> **WHAT IS EXPECTED**
From the entries below, reproduce exactly the lines from the one with "- Disable asking" through the one with "# Directory", both included, without images.

(Collected data entries)
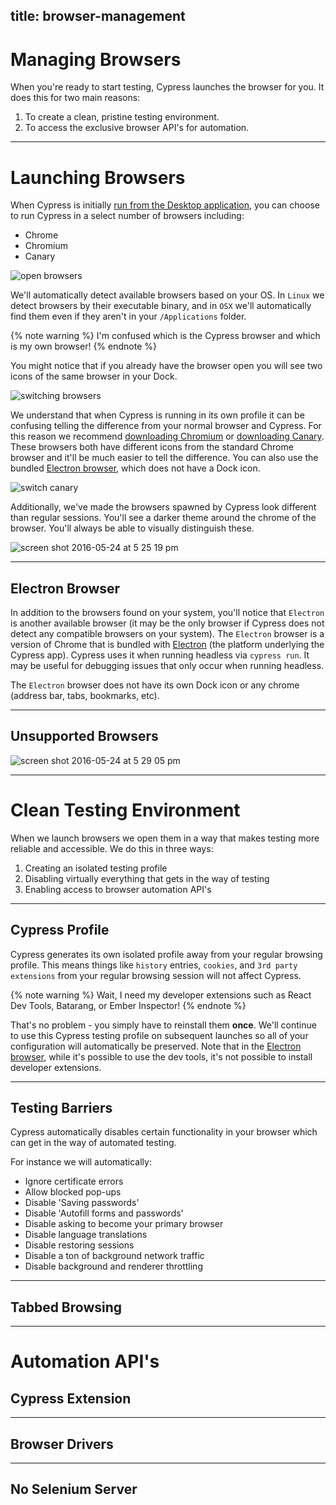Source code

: title: browser-management
---

# Managing Browsers

When you're ready to start testing, Cypress launches the browser for you. It does this for two main reasons:

1. To create a clean, pristine testing environment.
2. To access the exclusive browser API's for automation.

***

# Launching Browsers

When Cypress is initially [run from the Desktop application](https://on.cypress.io/guides/installing-and-running#section-running-tests-from-the-gui), you can choose to run Cypress in a select number of browsers including:

- Chrome
- Chromium
- Canary

![open browsers](https://cloud.githubusercontent.com/assets/1268976/15519992/11fa3c36-21d2-11e6-9557-9b0f4139ac70.gif)

We'll automatically detect available browsers based on your OS. In `Linux` we detect browsers by their executable binary, and in `OSX` we'll automatically find them even if they aren't in your `/Applications` folder.

{% note warning  %}
I'm confused which is the Cypress browser and which is my own browser!
{% endnote %}

You might notice that if you already have the browser open you will see two icons of the same browser in your Dock.

![switching browsers](https://cloud.githubusercontent.com/assets/1268976/15520492/b812cfe6-21d4-11e6-8764-831f33bd0acf.gif)

We understand that when Cypress is running in its own profile it can be confusing telling the difference from your normal browser and Cypress. For this reason we recommend [downloading Chromium](https://download-chromium.appspot.com/) or [downloading Canary](https://www.google.com/chrome/browser/canary.html). These browsers both have different icons from the standard Chrome browser and it'll be much easier to tell the difference. You can also use the bundled [Electron browser](#section-electron-browser), which does not have a Dock icon.

![switch canary](https://cloud.githubusercontent.com/assets/1268976/15520491/b812bfe2-21d4-11e6-99ea-c77dae947b26.gif)

Additionally, we've made the browsers spawned by Cypress look different than regular sessions. You'll see a darker theme around the chrome of the browser. You'll always be able to visually distinguish these.

![screen shot 2016-05-24 at 5 25 19 pm](https://cloud.githubusercontent.com/assets/1268976/15520464/936b3976-21d4-11e6-8aca-33d05f2c2a8b.png)

***

## Electron Browser

In addition to the browsers found on your system, you'll notice that `Electron` is another available browser (it may be the only browser if Cypress does not detect any compatible browsers on your system). The `Electron` browser is a version of Chrome that is bundled with [Electron](https://electron.atom.io/) (the platform underlying the Cypress app). Cypress uses it when running headless via `cypress run`. It may be useful for debugging issues that only occur when running headless.

The `Electron` browser does not have its own Dock icon or any chrome (address bar, tabs, bookmarks, etc).

***

## Unsupported Browsers

![screen shot 2016-05-24 at 5 29 05 pm](https://cloud.githubusercontent.com/assets/1268976/15520572/12b158a0-21d5-11e6-92e0-2e75e42fa517.png)

***

# Clean Testing Environment

When we launch browsers we open them in a way that makes testing more reliable and accessible. We do this in three ways:

1. Creating an isolated testing profile
2. Disabling virtually everything that gets in the way of testing
3. Enabling access to browser automation API's

***

## Cypress Profile

Cypress generates its own isolated profile away from your regular browsing profile. This means things like `history` entries, `cookies`, and `3rd party extensions` from your regular browsing session will not affect Cypress.

{% note warning  %}
Wait, I need my developer extensions such as React Dev Tools, Batarang, or Ember Inspector!
{% endnote %}

That's no problem - you simply have to reinstall them **once**. We'll continue to use this Cypress testing profile on subsequent launches so all of your configuration will automatically be preserved. Note that in the [Electron browser](#section-electron-browser), while it's possible to use the dev tools, it's not possible to install developer extensions.

***

## Testing Barriers

Cypress automatically disables certain functionality in your browser which can get in the way of automated testing.

For instance we will automatically:

- Ignore certificate errors
- Allow blocked pop-ups
- Disable 'Saving passwords'
- Disable 'Autofill forms and passwords'
- Disable asking to become your primary browser
- Disable language translations
- Disable restoring sessions
- Disable a ton of background network traffic
- Disable background and renderer throttling

***

## Tabbed Browsing

***

# Automation API's

## Cypress Extension
<talk about not using the debugger protocol>

***

## Browser Drivers

***

## No Selenium Server
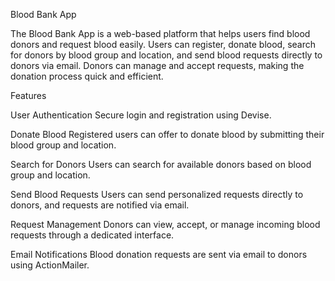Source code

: Blood Bank App

The Blood Bank App is a web-based platform that helps users find blood donors and request blood easily. Users can register, donate blood, search for donors by blood group and location, and send blood requests directly to donors via email. Donors can manage and accept requests, making the donation process quick and efficient.

Features

User Authentication
Secure login and registration using Devise.

Donate Blood
Registered users can offer to donate blood by submitting their blood group and location.

Search for Donors
Users can search for available donors based on blood group and location.

Send Blood Requests
Users can send personalized requests directly to donors, and requests are notified via email.

Request Management
Donors can view, accept, or manage incoming blood requests through a dedicated interface.

Email Notifications
Blood donation requests are sent via email to donors using ActionMailer.
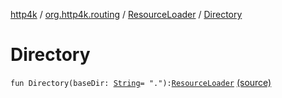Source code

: [http4k](../../index.md) / [org.http4k.routing](../index.md) / [ResourceLoader](index.md) / [Directory](./-directory.md)

# Directory

`fun Directory(baseDir: `[`String`](https://kotlinlang.org/api/latest/jvm/stdlib/kotlin/-string/index.html)` = "."): `[`ResourceLoader`](index.md) [(source)](https://github.com/http4k/http4k/blob/master/http4k-core/src/main/kotlin/org/http4k/routing/ResourceLoader.kt#L28)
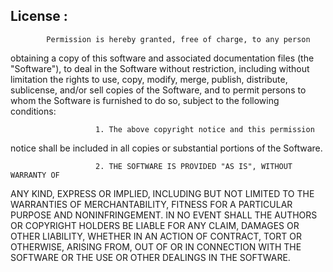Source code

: 

## License :
            Permission is hereby granted, free of charge, to any person 
obtaining a copy of this software and associated documentation files (the
"Software"), to deal in the Software without restriction, including
without limitation the rights to use, copy, modify, merge, publish,
distribute, sublicense, and/or sell copies of the Software, and to
permit persons to whom the Software is furnished to do so, subject to
the following conditions:


                       1. The above copyright notice and this permission
notice shall be included in all copies or substantial portions of the Software.

                       2. THE SOFTWARE IS PROVIDED "AS IS", WITHOUT WARRANTY OF
ANY KIND, EXPRESS OR IMPLIED, INCLUDING BUT NOT LIMITED TO THE WARRANTIES OF
MERCHANTABILITY, FITNESS FOR A PARTICULAR PURPOSE AND NONINFRINGEMENT. IN NO 
EVENT SHALL THE AUTHORS OR COPYRIGHT HOLDERS BE LIABLE FOR ANY CLAIM, DAMAGES
OR OTHER LIABILITY, WHETHER IN AN ACTION OF CONTRACT, TORT OR OTHERWISE, ARISING
FROM, OUT OF OR IN CONNECTION WITH THE SOFTWARE OR THE USE OR OTHER DEALINGS IN
THE SOFTWARE.

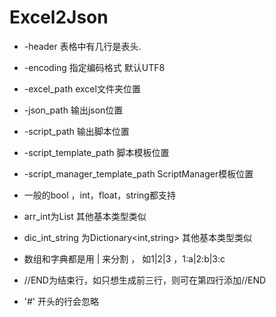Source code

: # Excel2Json

- -header 表格中有几行是表头.
- -encoding 指定编码格式 默认UTF8
- -excel_path excel文件夹位置
- -json_path 输出json位置
- -script_path 输出脚本位置
- -script_template_path 脚本模板位置
- -script_manager_template_path ScriptManager模板位置



- 一般的bool ，int，float，string都支持

- arr_int为List<int>  其他基本类型类似

- dic_int_string 为Dictionary<int,string> 其他基本类型类似

- 数组和字典都是用  |  来分割 ， 如1|2|3 ，1:a|2:b|3:c

- //END为结束行，如只想生成前三行，则可在第四行添加//END

- '#' 开头的行会忽略

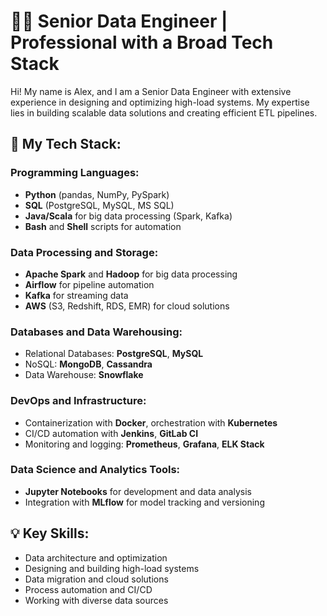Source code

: # 👨‍💻 Senior Data Engineer | Professional with a Broad Tech Stack

Hi! My name is Alex, and I am a Senior Data Engineer with extensive experience in designing and optimizing high-load systems. 
My expertise lies in building scalable data solutions and creating efficient ETL pipelines.

## 🔧 My Tech Stack:

### Programming Languages:
- **Python** (pandas, NumPy, PySpark)
- **SQL** (PostgreSQL, MySQL, MS SQL)
- **Java/Scala** for big data processing (Spark, Kafka)
- **Bash** and **Shell** scripts for automation

### Data Processing and Storage:
- **Apache Spark** and **Hadoop** for big data processing
- **Airflow** for pipeline automation
- **Kafka**  for streaming data
- **AWS** (S3, Redshift, RDS, EMR) for cloud solutions

### Databases and Data Warehousing:
- Relational Databases: **PostgreSQL**, **MySQL**
- NoSQL: **MongoDB**, **Cassandra**
- Data Warehouse: **Snowflake**

### DevOps and Infrastructure:
- Containerization with **Docker**, orchestration with **Kubernetes**
- CI/CD automation with **Jenkins**, **GitLab CI**
- Monitoring and logging: **Prometheus**, **Grafana**, **ELK Stack**

### Data Science and Analytics Tools:
- **Jupyter Notebooks** for development and data analysis
- Integration with **MLflow** for model tracking and versioning

## 💡 Key Skills:
- Data architecture and optimization
- Designing and building high-load systems
- Data migration and cloud solutions
- Process automation and CI/CD
- Working with diverse data sources




<!---
comeonfloyd/comeonfloyd is a ✨ special ✨ repository because its `README.md` (this file) appears on your GitHub profile.
You can click the Preview link to take a look at your changes.
--->
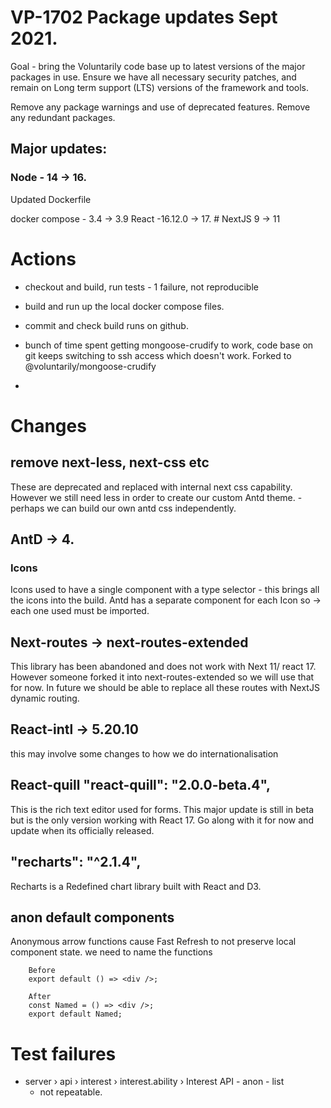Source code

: # VP-1702 Package updates Sept 2021. 

Goal - bring the Voluntarily code base up to latest versions of the major packages in use. 
Ensure we have all necessary security patches, and remain on Long term support (LTS) versions of the framework and tools.

Remove any package warnings and use of deprecated features. 
Remove any redundant packages.

## Major updates:

### Node - 14 -> 16.
Updated Dockerfile 

docker compose - 3.4 -> 3.9
React -16.12.0 -> 17. # 
NextJS 9 -> 11

# Actions
* checkout and build, run tests - 1 failure, not reproducible
* build and run up the local docker compose files. 
* commit and check build runs on github.

* bunch of time spent getting mongoose-crudify to work, code base on git keeps switching to ssh access which doesn't work.  Forked to @voluntarily/mongoose-crudify
* 

# Changes
## remove next-less, next-css etc
These are deprecated and replaced with internal next css capability.  However we still need less in order to create our custom Antd theme. - perhaps we can build our own antd css independently. 

## AntD -> 4.

### Icons
Icons used to have a single <Icon> component with a type selector - this brings all the icons into the build. 
Antd has a separate component for each Icon so <Icon type='home' > -> <HomeFilled />  each one used must be imported. 
## Next-routes -> next-routes-extended
This library has been abandoned and does not work with Next 11/ react 17.  However someone forked it into 
next-routes-extended so we will use that for now. 
In future we should be able to replace all these routes with NextJS dynamic routing. 

## React-intl -> 5.20.10
this may involve some changes to how we do internationalisation

## React-quill "react-quill": "2.0.0-beta.4",
This is the rich text editor used for forms.
This major update is still in beta but is the only version working with React 17. Go along with it for now and update when its officially released.

## "recharts": "^2.1.4",
Recharts is a Redefined chart library built with React and D3.


## anon default components
Anonymous arrow functions cause Fast Refresh to not preserve local component state.
we need to name the functions

        Before
        export default () => <div />;

        After
        const Named = () => <div />;
        export default Named;

# Test failures
-   server › api › interest › interest.ability › Interest API - anon - list
    -   not repeatable.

> **TASK RESPONSE**
- Disable asking to become your primary browser
- Disable language translations
- Disable restoring sessions
- Disable a ton of background network traffic
- Disable background and renderer throttling

***

## Tabbed Browsing

***

# Automation API's

## Cypress Extension
<talk about not using the debugger protocol>

***

## Browser Drivers

***

## No Selenium Server
Source code

: Blood Bank App

The Blood Bank App is a web-based platform that helps users find blood donors and request blood easily. Users can register, donate blood, search for donors by blood group and location, and send blood requests directly to donors via email. Donors can manage and accept requests, making the donation process quick and efficient.

Features

User Authentication
Secure login and registration using Devise.

Donate Blood
Registered users can offer to donate blood by submitting their blood group and location.

Search for Donors
Users can search for available donors based on blood group and location.

Send Blood Requests
Users can send personalized requests directly to donors, and requests are notified via email.

Request Management
Donors can view, accept, or manage incoming blood requests through a dedicated interface.

Email Notifications
Blood donation requests are sent via email to donors using ActionMailer.
Source code

: [http4k](../../index.md) / [org.http4k.routing](../index.md) / [ResourceLoader](index.md) / [Directory](./-directory.md)

# Directory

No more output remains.